Sunday 31 January 2010

Einstein














Einstein is an important element of my life. He is seven months old and a true Yorkshire Terrier: stalwart, determined, independent . We have just come back from a long walk through the rimed and sparkling lanes and fields.
On these walks, it is he who decides the itinerary: usually a leisurely beginning, for it is important to sniff every doorstep, every lamp post, every cobbled corner. Then, as we set off along the upper road that leads from the cite along the ridge, the pace begins to quicken. Between the Junior School and the Fire Station, there is a wide grass verge where the houses are set back from the road, and several lime trees stand in an orderly French manner, precisely shaped into regular squares above the bare trunk. Here, some days, time is spent examining each one; however, today, there is only a cursory consideration, and he pulls onwards towards the next goal. This is a pile of grit and shingle that stands beside blocks of black and grey marble. These, belong to the funeral parlour across the road which is conveniently placed; the town cemetary is round the next corner.
Before we get there, though - and we are now beyond the town's boundaries - we have to pass a few cottages where two fox terriers live. The first time we made this walk, when he was just three months old, they hurled themselves at the wooden palings, barking . This startled Einstein who cowered and trembled. Of course, now he is seven months old, he is no longer afraid; but I notice that he always changes the side of me on which he walks at this point, preferring to examine the gutter rather than the fence.
We reach le Croix des Landes which is a cafe/shop at a point where several roads join. The one by which we have approached leads straight on to La Ferte Mace; but, on the right, is a road that comes up from the more modern part of town and a lane that leads to the dechetterie (rubbish dump, I suppose, in English; but really that translation is hardly suitable for such an efficient and hygeinic utility which speaks volumes for the difference between civic efficiency in France and in the UK). We will follow that lane later, but for the present, Einstein wants to go off to the left, along the lane that leads between fields full of rough haired bullocks and grazing cows and one or two beautiful if isolated cottages to a slightly higher road from which we can see the valley of a small tributary of the Varenne and, beyond, the beginning of the rolling hills and grazing, wooded dales of what is known as Suisse Normandie.
He is alert and curious, quite content to be on a long lead and pausing every now and then to glance back and reassure himself that I am there and alright. Sometimes he bounds ahead to a patch of grass -quite undistinguishable to any other patch of grass as far as I can tell - which absorbs him.
The air is crisp, but the sun gives a liveliness to the whole scene. For both of us, the walk has breathed a sense of total contentment.
Once we return home, he promptly curls up and falls into a doze. However, he has an ear cocked for when I go into the kitchen to the biscuit tin.

Saturday 30 January 2010

A Start

I don't know how this is going to work out, but here goes.
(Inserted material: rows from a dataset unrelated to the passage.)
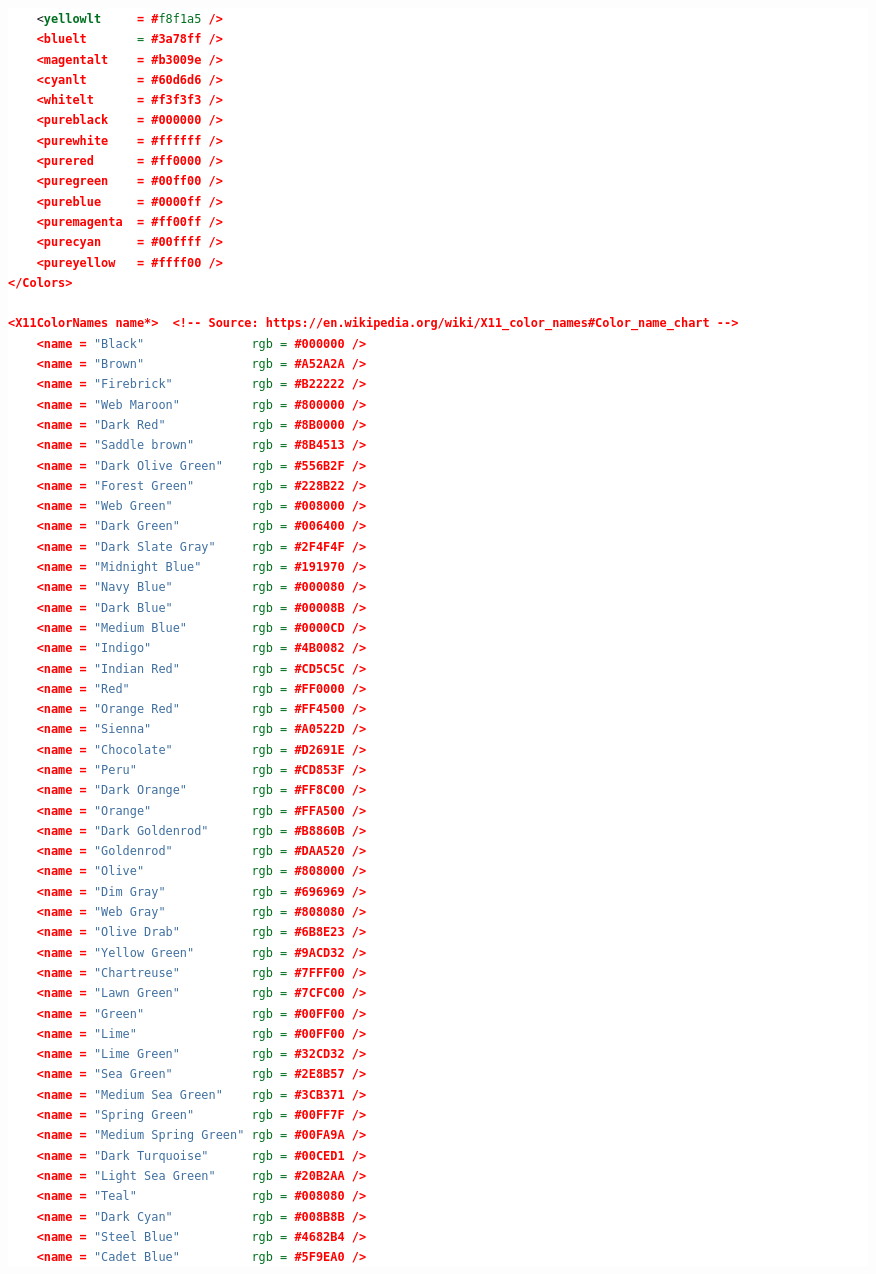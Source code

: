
 ```xml
    <yellowlt     = #f8f1a5 />
    <bluelt       = #3a78ff />
    <magentalt    = #b3009e />
    <cyanlt       = #60d6d6 />
    <whitelt      = #f3f3f3 />
    <pureblack    = #000000 />
    <purewhite    = #ffffff />
    <purered      = #ff0000 />
    <puregreen    = #00ff00 />
    <pureblue     = #0000ff />
    <puremagenta  = #ff00ff />
    <purecyan     = #00ffff />
    <pureyellow   = #ffff00 />
</Colors>

<X11ColorNames name*>  <!-- Source: https://en.wikipedia.org/wiki/X11_color_names#Color_name_chart -->
    <name = "Black"               rgb = #000000 />
    <name = "Brown"               rgb = #A52A2A />
    <name = "Firebrick"           rgb = #B22222 />
    <name = "Web Maroon"          rgb = #800000 />
    <name = "Dark Red"            rgb = #8B0000 />
    <name = "Saddle brown"        rgb = #8B4513 />
    <name = "Dark Olive Green"    rgb = #556B2F />
    <name = "Forest Green"        rgb = #228B22 />
    <name = "Web Green"           rgb = #008000 />
    <name = "Dark Green"          rgb = #006400 />
    <name = "Dark Slate Gray"     rgb = #2F4F4F />
    <name = "Midnight Blue"       rgb = #191970 />
    <name = "Navy Blue"           rgb = #000080 />
    <name = "Dark Blue"           rgb = #00008B />
    <name = "Medium Blue"         rgb = #0000CD />
    <name = "Indigo"              rgb = #4B0082 />
    <name = "Indian Red"          rgb = #CD5C5C />
    <name = "Red"                 rgb = #FF0000 />
    <name = "Orange Red"          rgb = #FF4500 />
    <name = "Sienna"              rgb = #A0522D />
    <name = "Chocolate"           rgb = #D2691E />
    <name = "Peru"                rgb = #CD853F />
    <name = "Dark Orange"         rgb = #FF8C00 />
    <name = "Orange"              rgb = #FFA500 />
    <name = "Dark Goldenrod"      rgb = #B8860B />
    <name = "Goldenrod"           rgb = #DAA520 />
    <name = "Olive"               rgb = #808000 />
    <name = "Dim Gray"            rgb = #696969 />
    <name = "Web Gray"            rgb = #808080 />
    <name = "Olive Drab"          rgb = #6B8E23 />
    <name = "Yellow Green"        rgb = #9ACD32 />
    <name = "Chartreuse"          rgb = #7FFF00 />
    <name = "Lawn Green"          rgb = #7CFC00 />
    <name = "Green"               rgb = #00FF00 />
    <name = "Lime"                rgb = #00FF00 />
    <name = "Lime Green"          rgb = #32CD32 />
    <name = "Sea Green"           rgb = #2E8B57 />
    <name = "Medium Sea Green"    rgb = #3CB371 />
    <name = "Spring Green"        rgb = #00FF7F />
    <name = "Medium Spring Green" rgb = #00FA9A />
    <name = "Dark Turquoise"      rgb = #00CED1 />
    <name = "Light Sea Green"     rgb = #20B2AA />
    <name = "Teal"                rgb = #008080 />
    <name = "Dark Cyan"           rgb = #008B8B />
    <name = "Steel Blue"          rgb = #4682B4 />
    <name = "Cadet Blue"          rgb = #5F9EA0 />
```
This is a beautiful landscape - and very French. This morning is frosty and crisply shining. Vivaldi is playing on the CD and I look out across the glowingly wooded country which, when I woke this morning was clothed in grey. The woods floated darkly on the sea of mist like galleons at anchor. If this is retirement, then I am all for it.

I have bought a house in a small mediaeval town that stands on a precipitous thrust of rock. There is a ruined Norman castle first built by William the Conqueror and later used by Henry II and his remarkable wife Aelinor of Aquitaine.Below it is a ravine carved out by a river which does not look powerful enough to have achieved such a chasm.

Behind the castle, the here are two or three cobbled streets and squares which trickle down towards the modern town. They are lined with timber and stone houses from various centuries.On the southern side of the ridge there are the remains of the old ramparts, lichen covered and to these walls the houses cling.Mine was built in the early seventeenth century with heavy square stone. It is not on the street but hides behind an even older house which certainly looks mediaeval with bulging small-paned windows and a tiny front door. Next to it is a white door which one assumes at first is a garage; but when it is opened it leads, on the right, to the back door of the street house and, on the left, the front door of a house which is now empty. Straight ahead, a pair of rather rickety, wooden doors lead to a narrow passage that passes my front door and comes to the yard and the back door which is situated in an extension that runs as far as the city wall at the end of the yard.